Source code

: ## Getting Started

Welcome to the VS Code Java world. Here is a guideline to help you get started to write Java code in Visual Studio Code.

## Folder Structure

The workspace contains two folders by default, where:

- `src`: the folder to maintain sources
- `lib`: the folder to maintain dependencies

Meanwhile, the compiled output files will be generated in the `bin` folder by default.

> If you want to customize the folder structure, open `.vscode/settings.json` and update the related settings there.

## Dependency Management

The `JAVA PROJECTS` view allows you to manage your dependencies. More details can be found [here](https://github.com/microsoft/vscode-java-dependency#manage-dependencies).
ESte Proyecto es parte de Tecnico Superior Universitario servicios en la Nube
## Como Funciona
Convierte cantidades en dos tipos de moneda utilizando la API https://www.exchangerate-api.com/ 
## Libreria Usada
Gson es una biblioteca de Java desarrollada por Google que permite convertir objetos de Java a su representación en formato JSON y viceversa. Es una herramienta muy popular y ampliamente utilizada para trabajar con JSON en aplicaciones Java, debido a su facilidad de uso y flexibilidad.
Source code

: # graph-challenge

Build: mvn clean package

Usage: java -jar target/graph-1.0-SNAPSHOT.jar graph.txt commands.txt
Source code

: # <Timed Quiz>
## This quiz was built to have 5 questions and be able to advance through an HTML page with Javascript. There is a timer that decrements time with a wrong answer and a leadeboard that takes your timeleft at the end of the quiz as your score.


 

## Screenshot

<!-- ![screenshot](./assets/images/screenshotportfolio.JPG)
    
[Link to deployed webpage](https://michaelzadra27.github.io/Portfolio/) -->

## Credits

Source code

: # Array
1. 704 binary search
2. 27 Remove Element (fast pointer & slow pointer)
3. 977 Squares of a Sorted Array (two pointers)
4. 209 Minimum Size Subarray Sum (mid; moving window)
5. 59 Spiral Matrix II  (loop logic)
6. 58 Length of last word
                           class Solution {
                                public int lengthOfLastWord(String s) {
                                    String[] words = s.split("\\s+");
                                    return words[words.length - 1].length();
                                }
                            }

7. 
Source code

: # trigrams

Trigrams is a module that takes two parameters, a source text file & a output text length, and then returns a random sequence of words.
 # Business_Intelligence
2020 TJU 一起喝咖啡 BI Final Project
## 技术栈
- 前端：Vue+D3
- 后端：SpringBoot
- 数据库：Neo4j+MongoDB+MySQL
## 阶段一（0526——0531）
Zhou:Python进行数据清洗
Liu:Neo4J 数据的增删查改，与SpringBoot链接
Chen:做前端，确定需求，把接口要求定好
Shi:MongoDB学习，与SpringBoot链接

## TASK STATEMENT
Among the lines above, which ones hold the string "vscode"? Show them.

## ANSWER TO THE PROBLEM
> If you want to customize the folder structure, open `.vscode/settings.json` and update the related settings there.
The `JAVA PROJECTS` view allows you to manage your dependencies. More details can be found [here](https://github.com/microsoft/vscode-java-dependency#manage-dependencies).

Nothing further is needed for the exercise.